• **WHAT YOU NEED TO DO**
Your reply should be a single number, the count of lines in the records that contain "large".

========

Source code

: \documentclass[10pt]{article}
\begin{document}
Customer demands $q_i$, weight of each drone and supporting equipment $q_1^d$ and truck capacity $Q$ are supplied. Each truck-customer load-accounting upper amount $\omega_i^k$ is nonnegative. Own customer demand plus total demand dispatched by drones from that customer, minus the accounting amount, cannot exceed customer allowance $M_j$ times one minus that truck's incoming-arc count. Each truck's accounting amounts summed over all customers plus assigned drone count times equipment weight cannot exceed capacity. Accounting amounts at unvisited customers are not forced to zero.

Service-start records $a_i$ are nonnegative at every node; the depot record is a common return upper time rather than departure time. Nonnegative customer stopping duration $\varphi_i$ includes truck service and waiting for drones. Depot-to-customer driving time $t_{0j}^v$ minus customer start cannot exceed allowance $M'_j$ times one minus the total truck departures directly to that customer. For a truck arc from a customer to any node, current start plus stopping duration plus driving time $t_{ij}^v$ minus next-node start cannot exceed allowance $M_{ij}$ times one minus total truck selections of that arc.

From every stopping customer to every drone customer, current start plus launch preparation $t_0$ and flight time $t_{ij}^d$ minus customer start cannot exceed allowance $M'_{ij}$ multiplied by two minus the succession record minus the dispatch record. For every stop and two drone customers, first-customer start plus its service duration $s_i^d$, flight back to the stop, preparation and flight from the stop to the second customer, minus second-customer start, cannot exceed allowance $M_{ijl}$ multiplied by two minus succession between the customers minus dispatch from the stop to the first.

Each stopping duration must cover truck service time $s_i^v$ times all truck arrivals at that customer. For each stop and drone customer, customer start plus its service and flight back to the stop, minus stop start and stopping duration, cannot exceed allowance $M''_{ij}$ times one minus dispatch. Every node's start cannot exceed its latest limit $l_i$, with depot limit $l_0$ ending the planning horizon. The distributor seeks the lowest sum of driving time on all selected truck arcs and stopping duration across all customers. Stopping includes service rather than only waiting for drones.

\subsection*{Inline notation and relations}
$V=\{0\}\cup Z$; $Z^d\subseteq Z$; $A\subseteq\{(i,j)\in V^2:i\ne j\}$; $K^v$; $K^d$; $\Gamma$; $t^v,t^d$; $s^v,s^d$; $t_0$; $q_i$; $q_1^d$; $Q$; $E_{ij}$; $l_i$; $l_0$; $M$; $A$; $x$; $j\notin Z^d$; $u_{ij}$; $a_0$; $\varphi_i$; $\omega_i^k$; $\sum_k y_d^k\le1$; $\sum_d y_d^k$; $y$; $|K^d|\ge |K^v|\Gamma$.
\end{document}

========

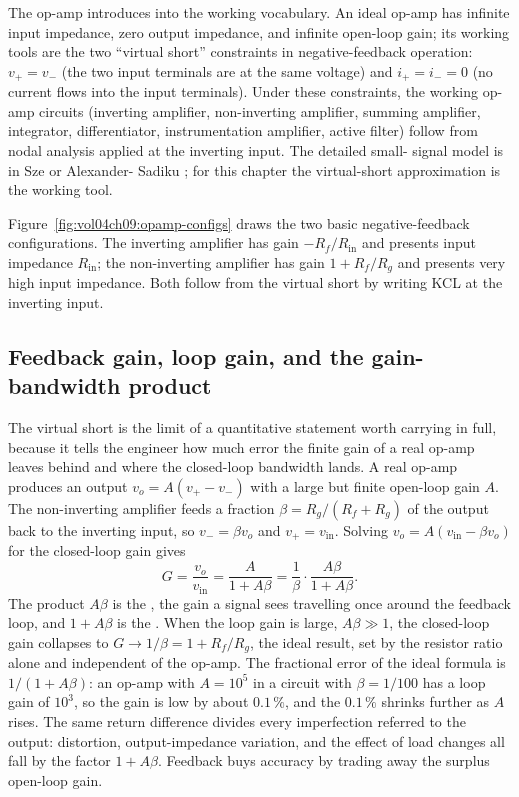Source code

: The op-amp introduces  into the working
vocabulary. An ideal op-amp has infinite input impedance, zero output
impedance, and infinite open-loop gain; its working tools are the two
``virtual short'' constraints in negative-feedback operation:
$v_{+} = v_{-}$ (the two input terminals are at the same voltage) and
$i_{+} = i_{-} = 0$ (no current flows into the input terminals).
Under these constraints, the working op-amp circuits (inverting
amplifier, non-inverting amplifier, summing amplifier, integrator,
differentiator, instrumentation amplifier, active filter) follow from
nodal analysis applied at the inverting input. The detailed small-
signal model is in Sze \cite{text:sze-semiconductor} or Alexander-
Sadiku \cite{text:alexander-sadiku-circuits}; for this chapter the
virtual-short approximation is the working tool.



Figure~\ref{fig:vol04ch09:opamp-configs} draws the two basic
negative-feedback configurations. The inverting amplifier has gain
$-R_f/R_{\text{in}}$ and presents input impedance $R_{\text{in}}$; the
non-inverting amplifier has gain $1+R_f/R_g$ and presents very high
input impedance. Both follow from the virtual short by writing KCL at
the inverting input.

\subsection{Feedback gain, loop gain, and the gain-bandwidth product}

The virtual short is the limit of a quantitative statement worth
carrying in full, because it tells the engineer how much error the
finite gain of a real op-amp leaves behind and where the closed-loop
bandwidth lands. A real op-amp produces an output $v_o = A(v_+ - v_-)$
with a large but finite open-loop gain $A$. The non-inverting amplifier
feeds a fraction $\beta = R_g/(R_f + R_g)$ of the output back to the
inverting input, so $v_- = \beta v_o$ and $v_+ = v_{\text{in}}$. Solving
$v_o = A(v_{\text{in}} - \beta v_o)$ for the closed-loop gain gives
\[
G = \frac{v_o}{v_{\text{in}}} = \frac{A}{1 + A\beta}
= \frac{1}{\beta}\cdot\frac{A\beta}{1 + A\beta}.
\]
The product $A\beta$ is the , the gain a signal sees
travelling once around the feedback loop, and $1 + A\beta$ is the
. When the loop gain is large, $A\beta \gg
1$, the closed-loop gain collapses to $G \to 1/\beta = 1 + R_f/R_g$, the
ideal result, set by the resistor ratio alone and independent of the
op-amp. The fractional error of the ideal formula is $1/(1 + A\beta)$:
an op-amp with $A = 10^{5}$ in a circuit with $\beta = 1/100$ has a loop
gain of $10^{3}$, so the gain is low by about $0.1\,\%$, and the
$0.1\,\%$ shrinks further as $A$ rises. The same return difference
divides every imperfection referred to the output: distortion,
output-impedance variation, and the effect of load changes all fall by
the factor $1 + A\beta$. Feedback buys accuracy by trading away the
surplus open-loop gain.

========

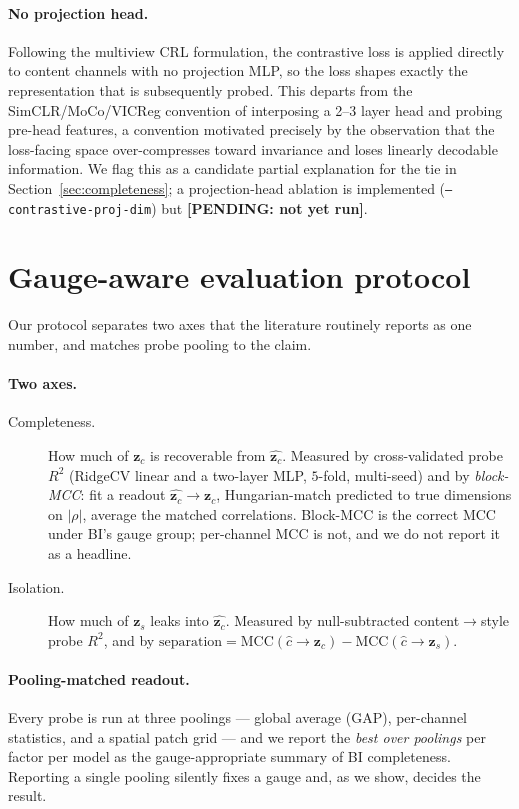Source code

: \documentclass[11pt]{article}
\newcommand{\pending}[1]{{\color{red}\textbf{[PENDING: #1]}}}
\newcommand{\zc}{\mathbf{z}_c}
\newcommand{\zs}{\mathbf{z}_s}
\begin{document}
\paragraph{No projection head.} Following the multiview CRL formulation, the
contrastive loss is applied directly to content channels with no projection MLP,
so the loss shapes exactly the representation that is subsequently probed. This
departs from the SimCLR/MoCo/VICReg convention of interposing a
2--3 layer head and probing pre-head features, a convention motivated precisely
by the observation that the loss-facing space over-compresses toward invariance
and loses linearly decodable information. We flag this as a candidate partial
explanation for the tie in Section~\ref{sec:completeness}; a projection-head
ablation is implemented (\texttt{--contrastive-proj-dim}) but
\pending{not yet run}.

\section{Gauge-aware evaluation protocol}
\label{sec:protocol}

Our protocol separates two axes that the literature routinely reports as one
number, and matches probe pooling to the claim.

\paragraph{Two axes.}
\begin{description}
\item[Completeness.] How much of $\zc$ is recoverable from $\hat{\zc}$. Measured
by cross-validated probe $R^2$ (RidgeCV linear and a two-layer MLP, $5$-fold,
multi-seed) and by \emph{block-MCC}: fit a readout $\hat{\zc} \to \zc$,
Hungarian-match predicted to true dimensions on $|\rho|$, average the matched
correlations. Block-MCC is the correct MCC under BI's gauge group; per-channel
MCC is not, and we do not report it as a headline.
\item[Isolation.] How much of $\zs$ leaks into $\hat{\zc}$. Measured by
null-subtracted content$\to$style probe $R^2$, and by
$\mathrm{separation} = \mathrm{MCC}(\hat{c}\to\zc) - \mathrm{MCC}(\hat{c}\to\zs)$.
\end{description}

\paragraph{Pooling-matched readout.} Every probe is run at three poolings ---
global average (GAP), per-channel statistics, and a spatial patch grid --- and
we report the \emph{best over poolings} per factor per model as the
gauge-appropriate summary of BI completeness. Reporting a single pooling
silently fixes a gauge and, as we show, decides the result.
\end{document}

========

• **EXERCISE ANSWER**
2